◆ Exercise prompt
Wherever the string "leur" appears in the entries below, return the line that holds it.

◆ Provided data
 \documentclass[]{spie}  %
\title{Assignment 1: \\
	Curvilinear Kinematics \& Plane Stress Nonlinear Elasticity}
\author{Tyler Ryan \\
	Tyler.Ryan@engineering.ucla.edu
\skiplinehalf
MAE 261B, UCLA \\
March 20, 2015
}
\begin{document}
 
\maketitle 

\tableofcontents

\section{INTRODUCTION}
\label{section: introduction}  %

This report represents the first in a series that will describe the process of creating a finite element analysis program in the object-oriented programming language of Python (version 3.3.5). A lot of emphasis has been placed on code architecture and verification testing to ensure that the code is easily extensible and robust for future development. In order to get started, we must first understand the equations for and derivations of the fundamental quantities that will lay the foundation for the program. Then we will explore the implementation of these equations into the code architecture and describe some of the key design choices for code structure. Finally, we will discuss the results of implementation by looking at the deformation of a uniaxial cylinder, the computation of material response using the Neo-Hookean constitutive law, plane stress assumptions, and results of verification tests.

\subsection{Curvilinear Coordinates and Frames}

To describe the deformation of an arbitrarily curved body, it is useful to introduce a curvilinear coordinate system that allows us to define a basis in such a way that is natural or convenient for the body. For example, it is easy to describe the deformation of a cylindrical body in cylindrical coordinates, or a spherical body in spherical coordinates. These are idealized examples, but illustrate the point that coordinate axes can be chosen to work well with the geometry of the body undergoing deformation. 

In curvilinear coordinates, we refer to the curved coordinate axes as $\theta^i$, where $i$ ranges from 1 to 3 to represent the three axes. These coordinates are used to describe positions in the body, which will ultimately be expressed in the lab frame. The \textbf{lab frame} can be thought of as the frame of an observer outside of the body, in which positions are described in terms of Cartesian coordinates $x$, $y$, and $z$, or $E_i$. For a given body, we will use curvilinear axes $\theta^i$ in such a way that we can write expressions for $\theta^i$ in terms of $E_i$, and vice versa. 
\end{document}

---

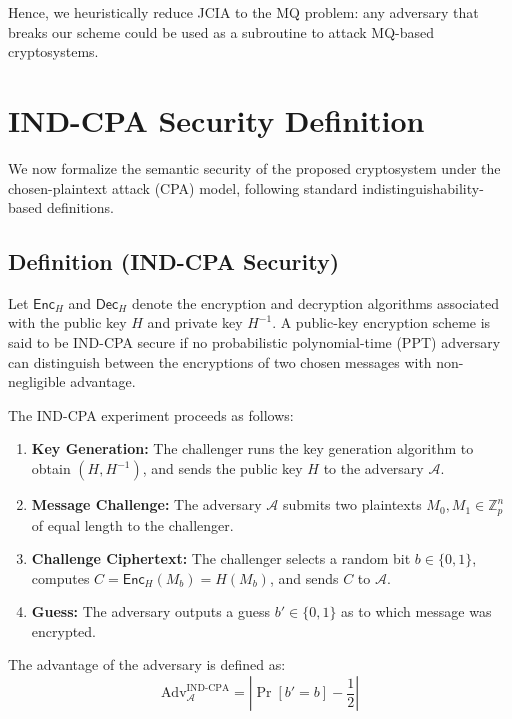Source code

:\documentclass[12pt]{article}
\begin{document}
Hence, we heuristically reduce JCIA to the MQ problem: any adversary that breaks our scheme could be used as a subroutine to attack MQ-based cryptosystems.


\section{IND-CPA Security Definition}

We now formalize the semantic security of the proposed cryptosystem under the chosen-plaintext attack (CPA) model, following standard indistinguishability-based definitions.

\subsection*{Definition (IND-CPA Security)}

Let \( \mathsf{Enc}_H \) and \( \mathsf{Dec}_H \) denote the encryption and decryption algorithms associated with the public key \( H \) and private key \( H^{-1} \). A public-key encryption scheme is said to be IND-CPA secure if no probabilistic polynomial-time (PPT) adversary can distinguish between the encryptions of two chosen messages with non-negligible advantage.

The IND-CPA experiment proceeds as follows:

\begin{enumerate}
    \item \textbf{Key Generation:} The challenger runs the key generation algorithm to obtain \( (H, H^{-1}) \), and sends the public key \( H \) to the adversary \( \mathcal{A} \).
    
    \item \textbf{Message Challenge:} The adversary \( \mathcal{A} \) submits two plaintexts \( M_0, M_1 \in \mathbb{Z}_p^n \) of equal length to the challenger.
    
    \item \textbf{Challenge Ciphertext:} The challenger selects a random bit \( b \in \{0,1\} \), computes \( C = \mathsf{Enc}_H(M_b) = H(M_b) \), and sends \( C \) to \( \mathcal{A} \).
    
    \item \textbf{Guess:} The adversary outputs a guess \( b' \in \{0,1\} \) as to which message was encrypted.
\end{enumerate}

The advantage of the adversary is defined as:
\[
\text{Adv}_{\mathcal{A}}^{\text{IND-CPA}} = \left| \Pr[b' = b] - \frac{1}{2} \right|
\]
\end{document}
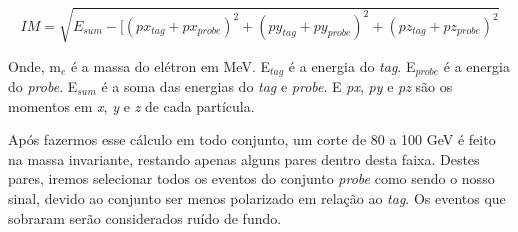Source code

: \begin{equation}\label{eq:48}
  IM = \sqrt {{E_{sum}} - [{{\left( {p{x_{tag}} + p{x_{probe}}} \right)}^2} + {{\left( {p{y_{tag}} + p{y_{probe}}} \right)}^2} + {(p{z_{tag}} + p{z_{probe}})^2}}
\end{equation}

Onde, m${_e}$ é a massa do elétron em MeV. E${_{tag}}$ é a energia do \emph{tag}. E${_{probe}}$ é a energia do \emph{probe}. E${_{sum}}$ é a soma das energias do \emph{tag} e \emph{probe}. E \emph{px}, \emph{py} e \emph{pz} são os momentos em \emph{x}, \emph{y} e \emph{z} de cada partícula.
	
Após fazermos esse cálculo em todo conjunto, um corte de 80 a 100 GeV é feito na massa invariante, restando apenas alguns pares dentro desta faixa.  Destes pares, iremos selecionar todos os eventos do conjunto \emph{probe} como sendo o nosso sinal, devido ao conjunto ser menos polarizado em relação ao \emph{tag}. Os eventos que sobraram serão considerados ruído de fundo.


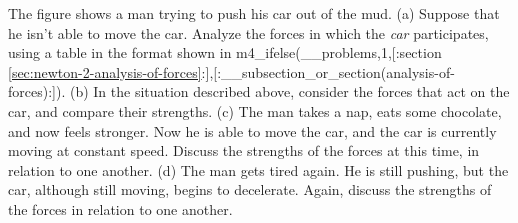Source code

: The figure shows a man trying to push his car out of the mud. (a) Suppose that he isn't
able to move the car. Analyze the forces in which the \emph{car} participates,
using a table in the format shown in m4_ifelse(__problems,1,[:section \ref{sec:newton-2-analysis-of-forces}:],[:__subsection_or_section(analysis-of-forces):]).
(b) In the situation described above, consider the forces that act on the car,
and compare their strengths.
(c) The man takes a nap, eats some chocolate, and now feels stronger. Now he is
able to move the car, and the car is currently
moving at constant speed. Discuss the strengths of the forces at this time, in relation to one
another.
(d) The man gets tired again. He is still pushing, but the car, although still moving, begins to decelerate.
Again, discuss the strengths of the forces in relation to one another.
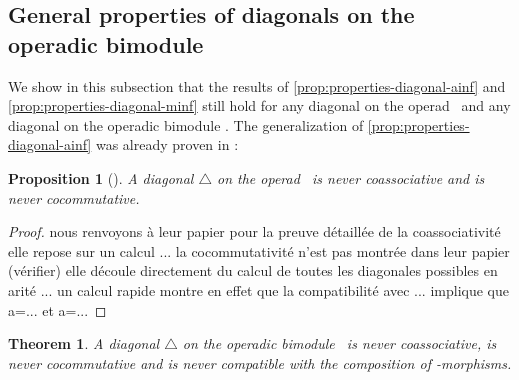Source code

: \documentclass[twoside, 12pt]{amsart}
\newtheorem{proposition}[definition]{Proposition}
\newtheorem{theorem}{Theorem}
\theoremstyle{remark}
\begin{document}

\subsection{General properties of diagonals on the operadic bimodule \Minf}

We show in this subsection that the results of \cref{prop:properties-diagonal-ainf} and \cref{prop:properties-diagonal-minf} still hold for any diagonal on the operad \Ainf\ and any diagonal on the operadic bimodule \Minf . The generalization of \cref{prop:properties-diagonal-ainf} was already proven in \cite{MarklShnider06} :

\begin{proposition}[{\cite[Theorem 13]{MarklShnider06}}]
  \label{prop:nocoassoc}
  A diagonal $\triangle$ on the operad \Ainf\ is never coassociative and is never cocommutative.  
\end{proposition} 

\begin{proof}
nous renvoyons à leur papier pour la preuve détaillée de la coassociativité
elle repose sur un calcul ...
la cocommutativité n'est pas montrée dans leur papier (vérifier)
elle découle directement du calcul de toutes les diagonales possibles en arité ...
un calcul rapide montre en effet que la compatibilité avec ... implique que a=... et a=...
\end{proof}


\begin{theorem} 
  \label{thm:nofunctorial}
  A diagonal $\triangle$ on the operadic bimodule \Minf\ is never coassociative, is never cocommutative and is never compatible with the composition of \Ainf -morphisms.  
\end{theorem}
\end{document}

◆ Answer for this exercise
nous renvoyons à leur papier pour la preuve détaillée de la coassociativité
la cocommutativité n'est pas montrée dans leur papier (vérifier)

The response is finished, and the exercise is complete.